§ WORK TO BE COMPLETED:
Tally the lines in the data below in which the word "return" occurs, then give only the total.

Records from a collection:
════════
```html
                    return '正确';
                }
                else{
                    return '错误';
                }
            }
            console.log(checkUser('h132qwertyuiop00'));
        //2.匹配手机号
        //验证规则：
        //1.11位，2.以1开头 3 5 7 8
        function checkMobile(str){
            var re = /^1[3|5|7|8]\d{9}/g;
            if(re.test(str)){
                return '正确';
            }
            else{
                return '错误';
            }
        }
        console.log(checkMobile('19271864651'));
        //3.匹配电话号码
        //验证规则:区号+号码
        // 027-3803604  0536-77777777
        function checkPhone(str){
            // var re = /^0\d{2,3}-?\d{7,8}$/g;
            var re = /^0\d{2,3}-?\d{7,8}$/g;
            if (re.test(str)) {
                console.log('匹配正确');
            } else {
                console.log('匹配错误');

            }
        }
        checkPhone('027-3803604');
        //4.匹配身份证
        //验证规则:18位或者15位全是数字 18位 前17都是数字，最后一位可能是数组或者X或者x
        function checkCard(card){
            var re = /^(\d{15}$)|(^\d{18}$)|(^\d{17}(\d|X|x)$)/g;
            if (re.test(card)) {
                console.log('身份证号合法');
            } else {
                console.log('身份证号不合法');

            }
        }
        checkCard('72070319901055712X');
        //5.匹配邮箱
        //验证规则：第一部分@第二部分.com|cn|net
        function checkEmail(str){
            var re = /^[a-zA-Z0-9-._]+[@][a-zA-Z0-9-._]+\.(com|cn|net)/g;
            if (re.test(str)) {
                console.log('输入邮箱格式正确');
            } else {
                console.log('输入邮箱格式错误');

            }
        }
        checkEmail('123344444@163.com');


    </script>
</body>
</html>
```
════════
§ EXERCISE RESULT:
4